La España del 78, que visualmente resulta tan distante de la actual, también políticamente se encuentra lejana. Casi en las antípodas, en ciertos aspectos. La situación política ha evolucionado, mejor dicho, se ha revolucionado, pues ha transitado de la tolerancia a la intransigencia, de la cohesión a la polarización. No quiere decirse que las distintas fuerzas políticas se asemejaran y formaran una piña hace treinta años, sino que existía un propósito común de la aplastante mayoría de la sociedad española.

Suele atribuirse el consenso que finalmente presidió la elaboración del texto constitucional a la buena voluntad de los políticos de la época. Sin restarles méritos a quienes trabajaron por una Constitución no partidista, que no impusiera un modelo ideológico específico, hay que señalar que su principal logro fue obedecer a aquellos designios del pueblo español. El tan mentado espíritu de la Transición consistió en la existencia de una voluntad general de construir una democracia que permitiera superar los viejos contenciosos.

Ese deseo de convivencia obligó a ciertos partidos a abandonar posiciones maximalistas, aunque no a todos, desde luego. Para el nacionalismo, la descentralización acometida no era la estación término, sino el punto de partida. No un fin, sino un medio. Ni siquiera la discutida introducción de las "nacionalidades" en el artículo 2 logró satisfacer su apetito. Pronto se vería cuánta razón tenía Julián Marías al advertir que no se puede contentar a los que no quieren contentarse.

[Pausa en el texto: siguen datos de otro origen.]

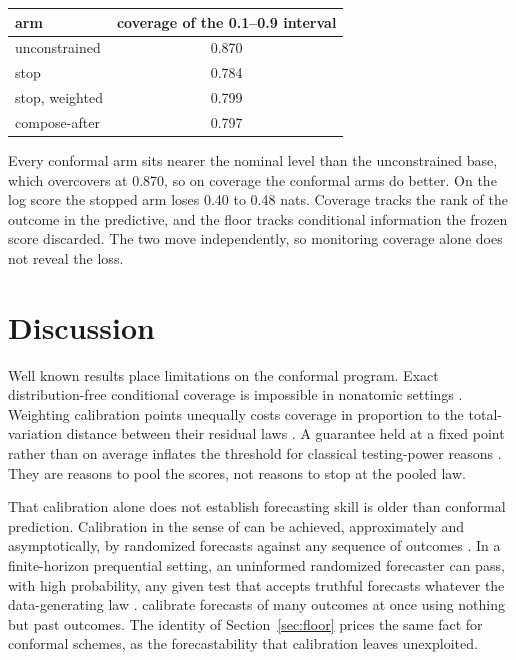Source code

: \documentclass[11pt]{article}
\theoremstyle{remark}
\begin{document}
\begin{center}
\begin{tabular}{lc}
\toprule
arm & coverage of the 0.1--0.9 interval \\
\midrule
unconstrained    & 0.870 \\
stop             & 0.784 \\
stop, weighted   & 0.799 \\
compose-after    & 0.797 \\
\bottomrule
\end{tabular}
\end{center}

Every conformal arm sits nearer the nominal level than the unconstrained base,
which overcovers at 0.870, so on coverage the conformal arms do better. On the log
score the stopped arm loses 0.40 to 0.48 nats. Coverage tracks the rank of the
outcome in the predictive, and the floor tracks conditional information the frozen
score discarded. The two move independently, so monitoring coverage alone does not
reveal the loss.

\section{Discussion}\label{sec:discussion}

Well known results place limitations on the conformal program. Exact distribution-free
conditional coverage is impossible in nonatomic settings
\citep{lei2014distribution,barber2021limits}. Weighting calibration points unequally
costs coverage in proportion to the total-variation distance between their residual
laws \citep{barber2023beyond}. A guarantee held at a fixed point rather than on
average inflates the threshold for classical testing-power reasons
\citep{li1989honest,low1997nonparametric,cai2004adaptation}. They are reasons to pool
the scores, not reasons to stop at the pooled law.

That calibration alone does not establish forecasting skill is older than conformal
prediction. Calibration in the sense of \citet{dawid1982} can be achieved, approximately and
asymptotically, by randomized forecasts against any sequence of outcomes \citep{fostervohra1998}.
In a finite-horizon prequential setting, an uninformed randomized forecaster can pass, with high
probability, any given test that accepts truthful forecasts whatever the data-generating law
\citep{sandroni2003}. \citet{fishelson2026} calibrate forecasts of many outcomes at once using
nothing but past outcomes. The identity of Section~\ref{sec:floor} prices the same fact for
conformal schemes, as the forecastability that calibration leaves unexploited.
\end{document}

Y cómo no se equivocaron quienes se opusieron al término aquel por entender que era tanto un error lingüístico como político.

El afán conciliador del momento, acertado en general, pecó de ingenuo en todo lo relacionado con el nacionalismo. Y también respecto del terrorismo nacionalista, el cual multiplicaría su actividad criminal durante aquellos años, desmintiendo así a quienes lo consideraban –y aún consideran– como un residuo de la dictadura franquista.

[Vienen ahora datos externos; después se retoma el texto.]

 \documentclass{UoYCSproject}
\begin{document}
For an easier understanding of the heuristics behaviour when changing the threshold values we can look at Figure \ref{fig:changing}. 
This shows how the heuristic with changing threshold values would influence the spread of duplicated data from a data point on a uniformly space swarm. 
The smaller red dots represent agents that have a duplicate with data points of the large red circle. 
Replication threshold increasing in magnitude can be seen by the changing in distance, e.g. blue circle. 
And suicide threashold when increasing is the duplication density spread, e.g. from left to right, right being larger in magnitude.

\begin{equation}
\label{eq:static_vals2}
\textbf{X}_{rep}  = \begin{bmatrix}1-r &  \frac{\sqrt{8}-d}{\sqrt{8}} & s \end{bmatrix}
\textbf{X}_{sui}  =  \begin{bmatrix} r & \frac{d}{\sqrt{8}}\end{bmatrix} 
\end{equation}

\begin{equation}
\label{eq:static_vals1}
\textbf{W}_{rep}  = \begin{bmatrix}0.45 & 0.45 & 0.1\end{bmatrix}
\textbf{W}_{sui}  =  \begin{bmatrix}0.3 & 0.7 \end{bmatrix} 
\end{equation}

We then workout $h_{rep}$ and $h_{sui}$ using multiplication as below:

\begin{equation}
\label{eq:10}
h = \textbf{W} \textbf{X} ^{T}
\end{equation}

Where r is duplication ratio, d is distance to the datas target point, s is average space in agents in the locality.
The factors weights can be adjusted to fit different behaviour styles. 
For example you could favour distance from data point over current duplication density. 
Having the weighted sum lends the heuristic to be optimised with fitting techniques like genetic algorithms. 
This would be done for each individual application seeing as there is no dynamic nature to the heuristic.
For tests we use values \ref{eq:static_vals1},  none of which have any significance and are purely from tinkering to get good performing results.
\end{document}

La relativa penuria de la España de entonces contrasta enormemente con la prosperidad de los últimos tiempos –que ahora peligra– pero el contraste es todavía mayor entre la sociedad que hizo la Transición y la Constitución, y la que actualmente asiste a la encubierta voladura del proyecto común que representan ambas. Pues asiste a ello, en su mayoría, con indiferencia, inconsciencia, desorientación o consentimiento tácito.
Los treinta años que han pasado desde aquel 6 de diciembre hasta hoy pueden y deben contarse como el proceso de destrucción de la naciente sociedad civil que emergía del tardofranquismo. Por el camino, ciertamente, se ha ganado en riqueza, pero se han perdido los valores que fundamentaron el gran pacto civil de hace tres décadas.